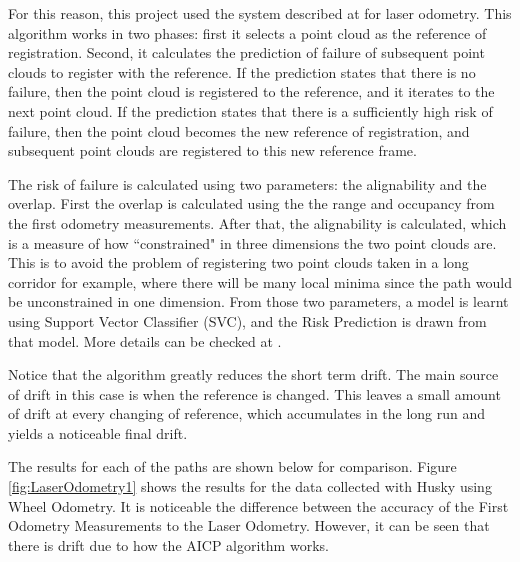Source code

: \documentclass[11pt]{article}
\begin{document}
For this reason, this project used the system described at \cite{AICPAlign} for laser odometry. This algorithm works in two phases: first it selects a point cloud as the reference of registration. Second, it calculates the prediction of failure of subsequent point clouds to register with the reference. If the prediction states that there is no failure, then the point cloud is registered to the reference, and it iterates to the next point cloud. If the prediction states that there is a sufficiently high risk of failure, then the point cloud becomes the new reference of registration, and subsequent point clouds are registered to this new reference frame.
	
The risk of failure is calculated using two parameters: the alignability and the overlap. First the overlap is calculated using the the range and occupancy from the first odometry measurements. After that, the alignability is calculated, which is a measure of how ``constrained" in three dimensions the two point clouds are. This is to avoid the problem of registering two point clouds taken in a long corridor for example, where there will be many local minima since the path would be unconstrained in one dimension. From those two parameters, a model is learnt using Support Vector Classifier (SVC), and the Risk Prediction is drawn from that model. More details can be checked at \cite{AICPAlign}.

Notice that the algorithm greatly reduces the short term drift. The main source of drift in this case is when the reference is changed. This leaves a small amount of drift at every changing of reference, which accumulates in the long run and yields a noticeable final drift.
	
The results for each of the paths are shown below for comparison. Figure \ref{fig:LaserOdometry1} shows the results for the data collected with Husky using Wheel Odometry. It is noticeable the difference between the accuracy of the First Odometry Measurements to the Laser Odometry. However, it can be seen that there is drift due to how the AICP algorithm works.
\end{document}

━━━━

● **WHAT TO PRODUCE**
Only a number should come back: the count of lines above that include "which".

● **ANSWER TO THIS TASK**
2